Dir - Sergio Martino
One of several textbook giallos from filmmaker Sergio Martino, Torso is notable for the director's usual gripping style, particularly in its third act. Co-written by prolific genre screenwriter Ernesto Gastaldi, it checks off most boxes; a clandestine black-gloved killer, masochism, bright red blood splatter, a romantic musical score, copious amounts of nudity, red herrings, and a foreseeable final girl. The grand reveal of who the murderer is also fits the formula as once again it is a sexual deviant with a traumatic childhood experience that made him perpetually cuckoo for Cocoa Puffs. As generic as it all technically is and even though Martino comparatively lacked the visual extravagance of giallo's golden boy Dario Argento, his work here keeps things moving at a fluid pace. There are a few surprises along the way as well, culminating in the last thirty minutes which is one of the most elongated and gradually intense cat and mouse sequences in any such movie.
419. THE APPOINTMENT
(1982)
Dir - Lindsey C. Vickers
Originally put into production as a television pilot that was never broadcast as such, The Appointment ultimately exists as its own stand-alone feature and is one that draws out its dread to absurd lengths. Padded in some respects, it opens with a frightening depiction of a schoolgirl's disappearance, (which is never explained and arguably irrelevant as to what follows), but things quickly settle into a rudimentary scenario where an unassuming family man has to disappoint his coddled daughter that he will not make her violin recital due to work obligations. Everything that follows is merely one comically long suspense sequence that is played to little dialog, little music, and follows an ambiguous trajectory where perhaps supernatural forces are at work to make sure our protagonist "keeps his appointment" with tragedy.
418. TALK TO ME
(2022)
Dir - Danny Philippou/Michael Philippou
Though imprecise in its plotting and loose supernatural logic, the unlikely debut from YouTubers Danny and Michael Philippou in Talk to Me still ends up being a harrowing look into grieving young minds who can be manipulated by otherworldly forces. In this respect, the movie does what the horror genre can often do right, taking relatable real world trauma and filtering it through a lens of the unexplained. Here, it is a contemporary tweak on the spooky seance scenario where people throw "talking to the dead" parties for funnsies, filming the ensuing possession and mayhem on their phones and never questioning the ramifications of their actions. All of the performances are excellent, but Sophie Wilde delivers a tour de force one as the likeable protagonist who makes unfortunate decisions due to a devastating tragedy that she cannot accept.
417. OVER YOUR DEAD BODY
(2014)
Dir - Takashi Miike
So many versions of the "Yotsuya Kaidan" story have been adapted in various mediums over many years, but Takashi Miike's take on it in Over Your Dead Body is that of a play-within-a-movie.

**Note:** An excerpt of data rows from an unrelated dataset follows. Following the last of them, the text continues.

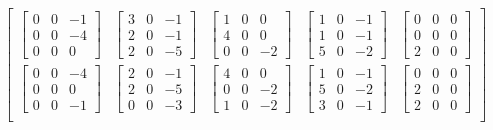 \documentclass{article}
\begin{document}
\[\begin{bmatrix}
    \begin{bmatrix} 0 & 0 & -1 \\ 0 & 0 & -4 \\ 0 & 0 & 0 \end{bmatrix} &
    \begin{bmatrix} 3 & 0 & -1 \\ 2 & 0 & -1 \\ 2 & 0 & -5 \end{bmatrix} &
    \begin{bmatrix} 1 & 0 & 0 \\ 4 & 0 & 0 \\ 0 & 0 & -2 \end{bmatrix} &
    \begin{bmatrix} 1 & 0 & -1 \\ 1 & 0 & -1 \\ 5 & 0 & -2 \end{bmatrix} &
    \begin{bmatrix} 0 & 0 & 0 \\ 0 & 0 & 0 \\ 2 & 0 & 0 \end{bmatrix}   \\

    \begin{bmatrix} 0 & 0 & -4 \\ 0 & 0 & 0 \\ 0 & 0 & -1 \end{bmatrix} &
    \begin{bmatrix} 2 & 0 & -1 \\ 2 & 0 & -5 \\ 0 & 0 & -3 \end{bmatrix} &
    \begin{bmatrix} 4 & 0 & 0 \\ 0 & 0 & -2 \\ 1 & 0 & -2 \end{bmatrix} &
    \begin{bmatrix} 1 & 0 & -1 \\ 5 & 0 & -2 \\ 3 & 0 & -1 \end{bmatrix} &
    \begin{bmatrix} 0 & 0 & 0 \\ 2 & 0 & 0 \\ 2 & 0 & 0 \end{bmatrix}   \\


\end{bmatrix}\]
\end{document}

The prolific filmmaker takes as subdued of an approach to the material as he ever has in any of his works, letting this nebulous tale of good ole fashioned jealousy play out like a fever dream stuck in slow motion. There is hardly any incidental music, but when it does arrive, the film has an eerie ambience that fits the period setting of the source material, which is being performed over expansive and excellently detailed sets as its actors seem to gradually get possessed by the story's otherworldly elements. Throwing in some uncomfortable set pieces and absurd amounts of blood only furthers the surreal atmosphere, but Miike never lets up on that ethereal and lumbering tone.
416. THE NIGHT WALKER
(1964)
Dir - William Castle
The second collaboration between Psycho writer Robert Bloch and filmmaker William Castle, The Night Walker is void of the director's usual theatrical gimmicks while still being a typically ghoulish thriller with a convoluted plot. The cast reunites former married couple Robert Taylor and Barbara Stanwyck, the latter in her final film performance before settling into two more decades in television. In typical Castle fashion, the opening scene directly addresses the audience and plays like a fun haunted house via psychological horror gag, then everything else that follows adheres to the Scooby-Doo brand of red herring spookiness. The tone is plenty creepy and there are enough weird details, (including a wedding ceremony on drugs), to keep one engaged, even as things become more implausibly silly in the best possible way.
415. DEMON WITCH CHILD
(1975)
Dir - Amando de Ossorio
One of the Euro-horror knock-offs of The Exorcist that avoided a lawsuit, Demon Witch Child stems from the mind of Spanish horror proprietor Amando de Ossorio. The 1970s were de Ossorio's busiest decade and though his Blind Dead movies have had the most lasting influence and legacy on the genre, his take on a possessed teenage girl with a filthy mouth is one that benefits from an agreeable pace and plenty of outrageous details. Amazingly, the film manages to be both unsettling and hilarious in equal measures, with Marián Salgado, (who coincidentally dubbed Linda Blair in the Spanish print of The Exorcist), spewing outrageous dialog in various voices and wearing garish make-up to resemble the old evil crone that has infiltrated her body. A haunting musical score, baby murdering, robed Satan worshipers, plus a priest and his now-prostitute ex-girlfriend are fun editions as well.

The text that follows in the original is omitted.